Does science define what an animal is? Does it define what an individual is? Does it define a species called homo sapiens?

Yes, but fuzzy around the edges, and subject to revision as needed. ;-)

Perhaps you can tell me the "instant" that the species homo sapiens came into existence .... right? Good example, thanks.

Cheers,
 

Ben Kennedy:

[Arne]: Want to tell me what rights you've given up since Roe (which, BTW, didn't abjure the "right to life")? Your Fourth Amendment rights? Your Fifth Amendment ones? Oh, yeah, forgot ... silly me ... your good buddy Dubya's been yanking those as quick as he can....

{Ben]: Not what I said - I said without a right to life, other rights are meaningless.


But here we were in the middle of a dicussion of the wisdom of Roe.

Obviously, you don't think there's an absolute and unqualified "right to life" (I think you alluded to a "universal standard" of "justifiable homicide"). Whether there is a qualified (or, IOW, "circumstantial") right to life is a different question, and I don't think anyone here has maintained that there is no "right to life" at all.
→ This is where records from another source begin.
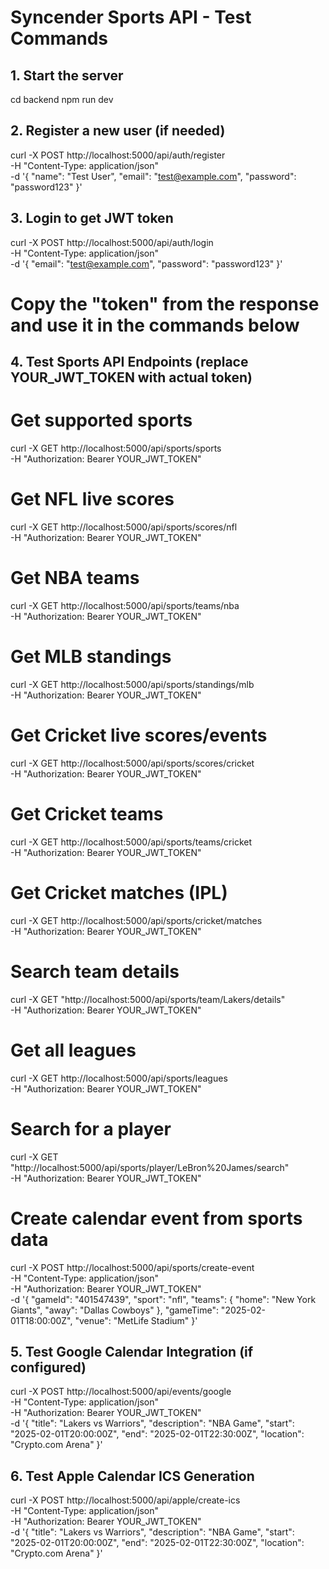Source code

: # Syncender Sports API - Test Commands

## 1. Start the server
cd backend
npm run dev

## 2. Register a new user (if needed)
curl -X POST http://localhost:5000/api/auth/register \
  -H "Content-Type: application/json" \
  -d '{
    "name": "Test User",
    "email": "test@example.com", 
    "password": "password123"
  }'

## 3. Login to get JWT token
curl -X POST http://localhost:5000/api/auth/login \
  -H "Content-Type: application/json" \
  -d '{
    "email": "test@example.com",
    "password": "password123"
  }'

# Copy the "token" from the response and use it in the commands below

## 4. Test Sports API Endpoints (replace YOUR_JWT_TOKEN with actual token)

# Get supported sports
curl -X GET http://localhost:5000/api/sports/sports \
  -H "Authorization: Bearer YOUR_JWT_TOKEN"

# Get NFL live scores
curl -X GET http://localhost:5000/api/sports/scores/nfl \
  -H "Authorization: Bearer YOUR_JWT_TOKEN"

# Get NBA teams
curl -X GET http://localhost:5000/api/sports/teams/nba \
  -H "Authorization: Bearer YOUR_JWT_TOKEN"

# Get MLB standings
curl -X GET http://localhost:5000/api/sports/standings/mlb \
  -H "Authorization: Bearer YOUR_JWT_TOKEN"

# Get Cricket live scores/events
curl -X GET http://localhost:5000/api/sports/scores/cricket \
  -H "Authorization: Bearer YOUR_JWT_TOKEN"

# Get Cricket teams
curl -X GET http://localhost:5000/api/sports/teams/cricket \
  -H "Authorization: Bearer YOUR_JWT_TOKEN"

# Get Cricket matches (IPL)
curl -X GET http://localhost:5000/api/sports/cricket/matches \
  -H "Authorization: Bearer YOUR_JWT_TOKEN"

# Search team details
curl -X GET "http://localhost:5000/api/sports/team/Lakers/details" \
  -H "Authorization: Bearer YOUR_JWT_TOKEN"

# Get all leagues
curl -X GET http://localhost:5000/api/sports/leagues \
  -H "Authorization: Bearer YOUR_JWT_TOKEN"

# Search for a player
curl -X GET "http://localhost:5000/api/sports/player/LeBron%20James/search" \
  -H "Authorization: Bearer YOUR_JWT_TOKEN"

# Create calendar event from sports data
curl -X POST http://localhost:5000/api/sports/create-event \
  -H "Content-Type: application/json" \
  -H "Authorization: Bearer YOUR_JWT_TOKEN" \
  -d '{
    "gameId": "401547439",
    "sport": "nfl",
    "teams": {
      "home": "New York Giants",
      "away": "Dallas Cowboys"
    },
    "gameTime": "2025-02-01T18:00:00Z",
    "venue": "MetLife Stadium"
  }'

## 5. Test Google Calendar Integration (if configured)
curl -X POST http://localhost:5000/api/events/google \
  -H "Content-Type: application/json" \
  -H "Authorization: Bearer YOUR_JWT_TOKEN" \
  -d '{
    "title": "Lakers vs Warriors",
    "description": "NBA Game",
    "start": "2025-02-01T20:00:00Z",
    "end": "2025-02-01T22:30:00Z",
    "location": "Crypto.com Arena"
  }'

## 6. Test Apple Calendar ICS Generation
curl -X POST http://localhost:5000/api/apple/create-ics \
  -H "Content-Type: application/json" \
  -H "Authorization: Bearer YOUR_JWT_TOKEN" \
  -d '{
    "title": "Lakers vs Warriors",
    "description": "NBA Game",
    "start": "2025-02-01T20:00:00Z",
    "end": "2025-02-01T22:30:00Z",
    "location": "Crypto.com Arena"
  }'

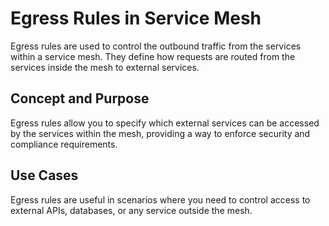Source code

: # Egress Rules in Service Mesh

Egress rules are used to control the outbound traffic from the services within a service mesh. They define how requests are routed from the services inside the mesh to external services.

## Concept and Purpose

Egress rules allow you to specify which external services can be accessed by the services within the mesh, providing a way to enforce security and compliance requirements.

## Use Cases

Egress rules are useful in scenarios where you need to control access to external APIs, databases, or any service outside the mesh.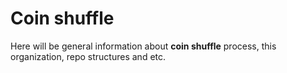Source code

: # Coin shuffle

Here will be general information about **coin shuffle** process, this organization, repo structures and etc.

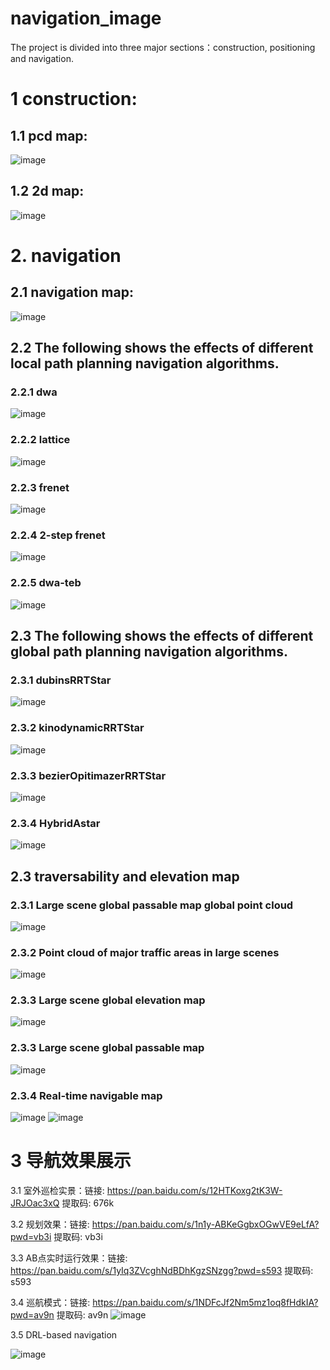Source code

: # navigation_image

The project is divided into three major sections：construction, positioning and navigation.

# 1 construction:

## 1.1 pcd map:
![image](https://github.com/ybw-yang/navigation_image/blob/main/pcd_map.png)
## 1.2 2d map:
![image](https://github.com/ybw-yang/navigation_image/blob/main/raw_map.png)

# 2. navigation
## 2.1 navigation map:
![image](https://github.com/ybw-yang/navigation_image/blob/main/navigation_map.png)

## 2.2 The following shows the effects of different local path planning navigation algorithms.
### 2.2.1 dwa
![image](https://github.com/ybw-yang/navigation_image/blob/main/navigation_algorithm_image/dwa.png)

### 2.2.2 lattice
![image](https://github.com/ybw-yang/navigation_image/blob/main/navigation_algorithm_image/lattice.png)

### 2.2.3 frenet
![image](https://github.com/ybw-yang/navigation_image/blob/main/navigation_algorithm_image/frenet.png)

### 2.2.4 2-step frenet
![image](https://github.com/ybw-yang/navigation_image/blob/main/navigation_algorithm_image/2step_frenet.png)

### 2.2.5 dwa-teb
![image](https://github.com/ybw-yang/navigation_image/blob/main/navigation_algorithm_image/dwa-teb.png)

## 2.3 The following shows the effects of different global path planning navigation algorithms.

### 2.3.1 dubinsRRTStar
![image](https://github.com/ybw-yang/navigation_image/blob/main/navigation_algorithm_image/dubinsRRTStar.png)

### 2.3.2 kinodynamicRRTStar
![image](https://github.com/ybw-yang/navigation_image/blob/main/navigation_algorithm_image/kinodynamicRRTStar.png)

### 2.3.3 bezierOpitimazerRRTStar
![image](https://github.com/ybw-yang/navigation_image/blob/main/navigation_algorithm_image/bezierOpitimazerRRTstar.png)

### 2.3.4 HybridAstar
![image](https://github.com/ybw-yang/navigation_image/blob/main/navigation_algorithm_image/HybridAstar.png)

## 2.3 traversability and elevation map
### 2.3.1 Large scene global passable map global point cloud
![image](https://github.com/ybw-yang/navigation_image/blob/main/traversability_and_elevation_map/大场景全局可通行地图全局点云.png)

### 2.3.2 Point cloud of major traffic areas in large scenes
![image](https://github.com/ybw-yang/navigation_image/blob/main/traversability_and_elevation_map/大场景主要通行区域点云.png)

### 2.3.3 Large scene global elevation map
![image](https://github.com/ybw-yang/navigation_image/blob/main/traversability_and_elevation_map/大场景全局高程图.png)

### 2.3.3 Large scene global passable map
![image](https://github.com/ybw-yang/navigation_image/blob/main/traversability_and_elevation_map/大场景全局可通行地图.png)

### 2.3.4 Real-time navigable map
![image](https://github.com/ybw-yang/navigation_image/blob/main/traversability_and_elevation_map/实时机体可通行地图.png)
![image](https://github.com/ybw-yang/navigation_image/blob/main/traversability_and_elevation_map/实时足端可通行地图.png)

# 3 导航效果展示
3.1 室外巡检实景：链接: https://pan.baidu.com/s/12HTKoxg2tK3W-JRJOac3xQ 提取码: 676k

3.2 规划效果：链接: https://pan.baidu.com/s/1n1y-ABKeGgbxOGwVE9eLfA?pwd=vb3i 提取码: vb3i

3.3 AB点实时运行效果：链接: https://pan.baidu.com/s/1yIq3ZVcghNdBDhKgzSNzgg?pwd=s593 提取码: s593

3.4 巡航模式：链接: https://pan.baidu.com/s/1NDFcJf2Nm5mz1oq8fHdkIA?pwd=av9n 提取码: av9n
![image](https://github.com/ybw-yang/navigation_image/blob/main/航点模式行为树.png)

3.5 DRL-based navigation

![image](https://github.com/ybw-yang/navigation_image/blob/main/DRL_based_navigation.gif)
Furthermore, even if there were no "right to life" at all wouldn't mean that everyone would immediately kill everyne else on the spot (for a number of reasons), such that everyone would promptly be dead and any other rights would thereby be rendered a nullity. That's simply absurd (and a bit dishonest) argumentation.

Cheers,
 

Ben Kennedy:

[Arne]: Want to tell me what rights you've given up since Roe (which, BTW, didn't abjure the "right to life")? Your Fourth Amendment rights? Your Fifth Amendment ones? Oh, yeah, forgot ... silly me ... your good buddy Dubya's been yanking those as quick as he can....

{Ben]: Not what I said - I said without a right to life, other rights are meaningless.
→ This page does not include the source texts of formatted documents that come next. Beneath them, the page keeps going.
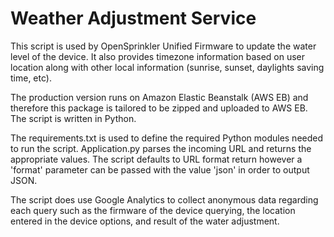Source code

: # Weather Adjustment Service

This script is used by OpenSprinkler Unified Firmware to update the water level of the device. It also provides timezone information based on user location along with other local information (sunrise, sunset, daylights saving time, etc).

The production version runs on Amazon Elastic Beanstalk (AWS EB) and therefore this package is tailored to be zipped and uploaded to AWS EB. The script is written in Python.

The requirements.txt is used to define the required Python modules needed to run the script. Application.py parses the incoming URL and returns the appropriate values. The script defaults to URL format return however a 'format' parameter can be passed with the value 'json' in order to output JSON.

The script does use Google Analytics to collect anonymous data regarding each query such as the firmware of the device querying, the location entered in the device options, and result of the water adjustment. 
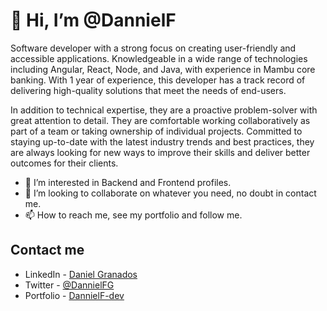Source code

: #  👋 Hi, I’m @DannielF

Software developer with a strong focus on creating user-friendly and accessible applications. Knowledgeable in a wide range of technologies including Angular, React, Node, and Java, with experience in Mambu core banking. With 1 year of experience, this developer has a track record of delivering high-quality solutions that meet the needs of end-users.

In addition to technical expertise, they are a proactive problem-solver with great attention to detail. They are comfortable working collaboratively as part of a team or taking ownership of individual projects. Committed to staying up-to-date with the latest industry trends and best practices, they are always looking for new ways to improve their skills and deliver better outcomes for their clients.


- 👀 I’m interested in Backend and Frontend profiles.
- 💞️ I’m looking to collaborate on whatever you need, no doubt in contact me.
- 📫 How to reach me, see my portfolio and follow me.


## Contact me

* LinkedIn - [Daniel Granados](https://www.linkedin.com/in/dannielf-devsoftware/)
* Twitter - [@DannielFG](https://twitter.com/DannielFG)
* Portfolio - [DannielF-dev](https://dannielfg-portfolio.webflow.io/)


<!---
DannielF/DannielF is a ✨ special ✨ repository because its `README.md` (this file) appears on your GitHub profile.
You can click the Preview link to take a look at your changes.
--->
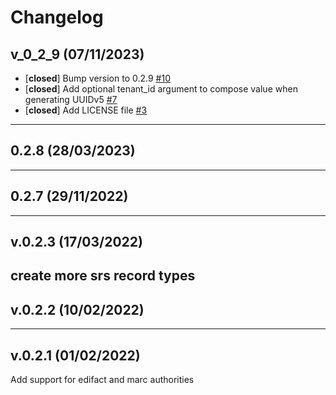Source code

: # Changelog

## v_0_2_9 (07/11/2023)
- [**closed**] Bump version to 0.2.9 [#10](https://github.com/FOLIO-FSE/folio_uuid/issues/10)
- [**closed**] Add optional tenant_id argument to compose value when generating UUIDv5 [#7](https://github.com/FOLIO-FSE/folio_uuid/issues/7)
- [**closed**] Add LICENSE file [#3](https://github.com/FOLIO-FSE/folio_uuid/issues/3)

---

## 0.2.8 (28/03/2023)

---

## 0.2.7 (29/11/2022)

---

## v.0.2.3 (17/03/2022)
create more srs record types
---

## v.0.2.2 (10/02/2022)

---

## v.0.2.1 (01/02/2022)
Add support for edifact and marc authorities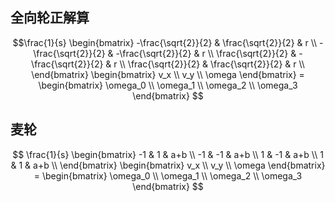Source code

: ## 全向轮正解算

$$\frac{1}{s}
    \begin{bmatrix}
        -\frac{\sqrt{2}}{2} & \frac{\sqrt{2}}{2} & r \\
        -\frac{\sqrt{2}}{2} & -\frac{\sqrt{2}}{2} & r \\
        \frac{\sqrt{2}}{2}  & -\frac{\sqrt{2}}{2} & r \\
        \frac{\sqrt{2}}{2}  & \frac{\sqrt{2}}{2} & r \\
    \end{bmatrix} 
    \begin{bmatrix}
        v_x \\ v_y \\ \omega
    \end{bmatrix} = 
    \begin{bmatrix}
        \omega_0 \\ \omega_1 \\ \omega_2 \\ \omega_3    \end{bmatrix}
$$


## 麦轮

$$
\frac{1}{s}
\begin{bmatrix}
    -1 &  1 & a+b \\
    -1 & -1 & a+b \\
     1 & -1 & a+b \\
     1 &  1 & a+b \\
\end{bmatrix}
\begin{bmatrix}
    v_x \\ v_y \\ \omega
\end{bmatrix} = 
\begin{bmatrix}
    \omega_0 \\ \omega_1 \\
    \omega_2 \\ \omega_3
\end{bmatrix}
$$
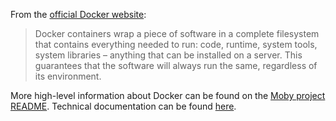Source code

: From the [official Docker website](https://www.docker.com/what-docker):
> Docker containers wrap a piece of software in a complete filesystem that contains everything needed to run: code, runtime, system tools, system libraries – anything that can be installed on a server. This guarantees that the software will always run the same, regardless of its environment.

More high-level information about Docker can be found on the [Moby project README](https://github.com/moby/moby/blob/master/README.md). Technical documentation can be found [here](https://docs.docker.com/).
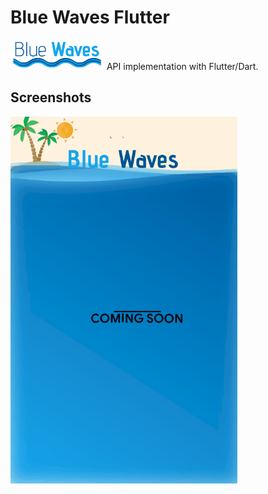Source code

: # Blue Waves Flutter

<a href="https://github.com/esentis/Blue-Waves-API"><img src="bluewaves.png" width="150" title="TMDB" alt="Blue Waves Logo"></a>  API implementation with Flutter/Dart.

## Screenshots

![alt text](coming_soon.gif)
But here we were in the middle of a dicussion of the wisdom of Roe.

Obviously, you don't think there's an absolute and unqualified "right to life" (I think you alluded to a "universal standard" of "justifiable homicide"). Whether there is a qualified (or, IOW, "circumstantial") right to life is a different question, and I don't think anyone here has maintained that there is no "right to life" at all. Furthermore, even if there were no "right to life" at all wouldn't mean that everyone would immediately kill everyne else on the spot (for a number of reasons), such that everyone would promptly be dead and any other rights would thereby be rendered a nullity. That's simply absurd (and a bit dishonest) argumentation.

Cheers,
 


Obviously, you don't think there's an absolute and unqualified "right to life" (I think you alluded to a "universal standard" of "justifiable homicide"). Whether there is a qualified (or, IOW, "circumstantial") right to life is a different question, and I don't think anyone here has maintained that there is no "right to life" at all. Furthermore, even if there were no "right to life" at all wouldn't mean that everyone would immediately kill everyne else on the spot (for a number of reasons), such that everyone would promptly be dead and any other rights would thereby be rendered a nullity. That's simply absurd (and a bit dishonest) argumentation.
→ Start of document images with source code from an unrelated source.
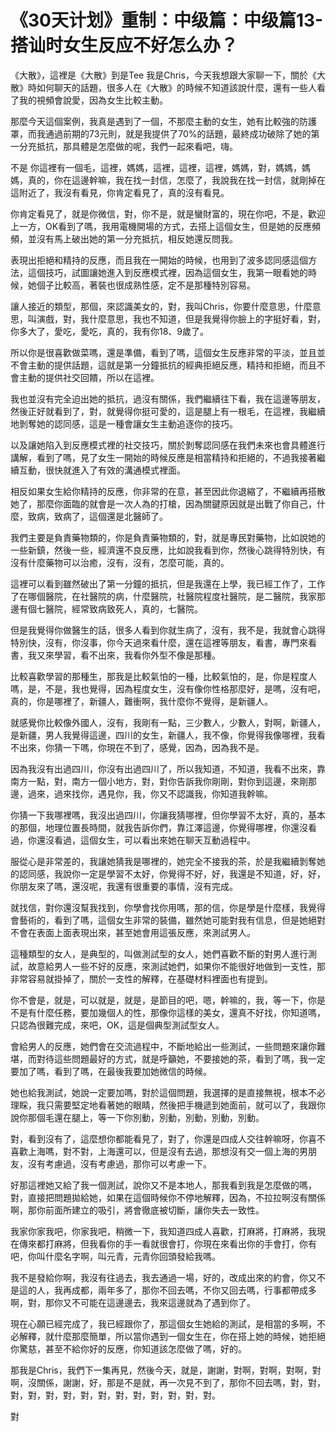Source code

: # 《30天计划》重制：中级篇：中级篇13-搭讪时女生反应不好怎么办？

《大散》，這裡是《大散》到是Tee 我是Chris，今天我想跟大家聊一下，關於《大散》時如何聊天的話題，很多人在《大散》的時候不知道該說什麼，還有一些人看了我的視頻會說愛，因為女生比較主動。

那麼今天這個案例，我真是遇到了一個，不那麼主動的女生，她有比較強的防護罩，而我通過前期的73元則，就是我提供了70%的話題，最終成功破除了她的第一分充抵抗，那具體是怎麼做的呢，我們一起來看吧，嗨。

不是 你這裡有一個毛，這裡，媽媽，這裡，這裡，這裡，媽媽，對，媽媽，媽媽，真的，你在這邊幹嘛，我在找一封信，怎麼了，我說我在找一封信，就剛掉在這附近了，我沒有看見，你肯定看見了，真的沒有看見。

你肯定看見了，就是你微信，對，你不是，就是蠻財富的，現在你吧，不是，歡迎上一方，OK看到了嗎，我用電機開場的方式，去搭上這個女生，但是她的反應頻頻，並沒有馬上破出她的第一分充抵抗，相反她還反問我。

表現出拒絕和精持的反應，而且我在一開始的時候，也用到了波多認同感這個方法，這個技巧，試圖讓她進入到反應模式裡，因為這個女生，我第一眼看她的時候，她個子比較高，著裝也很成熟性感，定不是那種特別容易。

讓人接近的類型，那個，來認識美女的，對，我叫Chris，你要什麼意思，什麼意思，叫演戲，對，我什麼意思，我也不知道，但是我覺得你臉上的字挺好看，對，你多大了，愛吃，愛吃，真的，我有你18、9歲了。

所以你是很喜歡做菜嗎，還是準備，看到了嗎，這個女生反應非常的平淡，並且並不會主動的提供話題，這就是第一分鐘抵抗的經典拒絕反應，精持和拒絕，而且不會主動的提供社交回饋，所以在這裡。

我也並沒有完全迫出她的抵抗，過沒有關係，我們繼續往下看，我在這邊等朋友，然後正好就看到了，對，就覺得你挺可愛的，這是腿上有一根毛，在這裡，我繼續地剝奪她的認同感，這是一種會讓女生主動追逐你的技巧。

以及讓她陷入到反應模式裡的社交技巧，關於剝奪認同感在我們未來也會具體進行講解，看到了嗎，見了女生一開始的時候反應是相當精持和拒絕的，不過我接著繼續互動，很快就進入了有效的溝通模式裡面。

相反如果女生給你精持的反應，你非常的在意，甚至因此你退縮了，不繼續再搭散她了，那麼你面臨的就會是一次人為的打槍，因為關鍵原因就是出戰了你自己，什麼，致病，致病了，這個還是北醫師了。

我們主要是負責藥物類的，你是負責藥物類的，對，就是專民對藥物，比如說她的一些新鎮，然後一些，經濟還不良反應，比如說我看到你，然後心跳得特別快，有沒有什麼藥物可以治癒，沒有，沒有，怎麼可能，真的。

這裡可以看到雖然破出了第一分鐘的抵抗，但是我還在上學，我已經工作了，工作了在哪個醫院，在社醫院的病，什麼醫院，社醫院程度社醫院，是二醫院，我家那邊有個七醫院，經常致病致死人，真的，七醫院。

但是我覺得你做醫生的話，很多人看到你就生病了，沒有，我不是，我就會心跳得特別快，沒有，你沒事，你今天過來看什麼，還在這裡等朋友，看書，專門來看書，我又來學習，看不出來，我看你外型不像是那種。

比較喜歡學習的那種生，那我是比較氣怕的一種，比較氣怕的，是，你是程度人嗎，是，不是，我也覺得，因為程度女生，沒有像你性格那麼好，是嗎，沒有吧，真的，你是哪裡了，新疆人，難衝啊，我什麼你不覺得，是新疆人。

就感覺你比較像外國人，沒有，我剛有一點，三少數人，少數人，對啊，新疆人，是新疆，男人我覺得這邊，四川的女生，新疆人，我不像，你覺得我像哪裡，我看不出來，你猜一下嗎，你現在不到了，感覺，因為，因為我不是。

因為我沒有出過四川，你沒有出過四川了，所以我知道，不知道，我看不出來，靠南方一點，對，南方一個小地方，對，對你告訴我你剛剛，對你到這邊，來剛那邊，過來，過來找你，遇見你，我，你又不認識我，你知道我幹嘛。

你猜一下我哪裡嗎，我沒出過四川，你讓我猜哪裡，但你學習不太好，真的，基本的那個，地理位置長時間，就我告訴你們，靠江澤這邊，你覺得哪裡，你還沒看過，你還沒看過，這個女生，可以看出來她在聊天互動過程中。

服從心是非常差的，我讓她猜我是哪裡的，她完全不接我的茶，於是我繼續剝奪她的認同感，我說你一定是學習不太好，你覺得不好，好，我還是不知道，好，好，你朋友來了嗎，還沒呢，我還有很重要的事情，沒有完成。

就找信，對你還沒幫我找到，你學會找你用嗎，那的信，你是學是什麼樣，我覺得會藝術的，看到了嗎，這個女生非常的裝備，雖然她可能對我有信息，但是她絕對不會在表面上面表現出來，甚至她會用這張反應，來測試男人。

這種類型的女人，是典型的，叫做測試型的女人，她們喜歡不斷的對男人進行測試，故意給男人一些不好的反應，來測試她們，如果你不能很好地做到一支性，那非常容易就掛掉了，關於一支性的解釋，在基礎材料裡面也有提到。

你不會是，就是，可以就是，就是，是節目的吧，嗯，幹嘛的，我，等一下，你是不是有什麼任務，要加幾個人的性，那像你這樣的美女，還真不好找，你知道嗎，只認為很難完成，來吧，OK，這是個典型測試型女人。

會給男人的反應，她們會在交流過程中，不斷地給出一些測試，一些問題來讓你難堪，而對待這些問題最好的方式，就是呼籲她，不要接她的茶，看到了嗎，我一定要加了嗎，看到了嗎，在最後我要加她微信的時候。

她也給我測試，她說一定要加嗎，對於這個問題，我選擇的是直接無視，根本不必理睬，我只需要堅定地看著她的眼睛，然後把手機遞到她面前，就可以了，我跟你說你那個毛還在腿上，等一下你別動，別動，別動，別動，別動。

對，看到沒有了，這麼想你都能看見了，對了，你還是四成人交往幹嘛呀，你喜不喜歡上海嗎，對不對，上海還可以，但是沒有去過，那想沒有交一個上海的男朋友，沒有考慮過，沒有考慮過，那你可以考慮一下。

好那這裡她又給了我一個測試，說你又不是本地人，那我看到我是怎麼做的嗎，對，直接把問題拋給她，如果在這個時候你不停地解釋，因為，不拉拉啊沒有關係啊，那你前面所建立的吸引，將會徹底被切斷，讓你失去一致性。

我家你家我吧，你家我吧，稍微一下，我知道四成人喜歡，打麻將，打麻將，我現在傳來都打麻將，但我看你的手一看就很會打，你現在來看出你的手會打，你有吧，你叫什麼名字啊，叫元青，元青你回頭發給我嗎。

我不是發給你啊，我沒有往過去，我去通過一場，好的，改成出來的約會，你又不是這的人，我再成都，兩年多了，那你不回去嗎，不你又回去嗎，行事都帶成多啊，對，那你又不可能在這邊邊去，我來這邊就為了遇到你了。

現在心願已經完成了，我已經跟你了，那這個女生她給的測試，是相當的多啊，不必解釋，就什麼那麼簡單，所以當你遇到一個女生在，你在搭上她的時候，她拒絕你驚慈，甚至不給你好的反應，你知道該怎麼做了嗎，好的。

那我是Chris，我們下一集再見，然後今天，就是，謝謝，對啊，對啊，對啊，對啊，沒關係，謝謝，好，那是不是就，再一次見不到了，那你不回去嗎，對，對，對，對，對，對，對，對，對，對，對，對，對，對。

對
Arne, I like thoughtful responses like this one.

The "right to life" principle I speak of is just what is embodied in the Declaration of Independence in the phrase "endowed by their Creator with certain unalienable Rights, that among these are Life, Liberty and the pursuit of Happiness." I get the sense that you think that rights are not inalienable, particularly when you said,

But to give full legal rights to a life form that is far less sentient -- much less sapient -- than the cows we eat every day (or even of the earthworms we squish and the bugs we slap) with not so much as a "Howdeydoo", particularly when balanced against the rights of the woman who has to undego that pregnancy, seems rather absurd.

Your view of rights is based on the current state of development without regard to future potential. You look at a zygote and see a glorified amoeba. Is this the gist of your position?
 

Arne... Perhaps you can tell me the "instant" that the species homo sapiens came into existence .... right? Good example, thanks.

We can "ballpark" it to about 130,000 years ago, or (subject to new discoveries and revision) 190,000 years ago, give or take a few 1000 years. Does that qualify as "instant"?

But Homo sapiens sapiens, or us, is about 50,000 to 60,000.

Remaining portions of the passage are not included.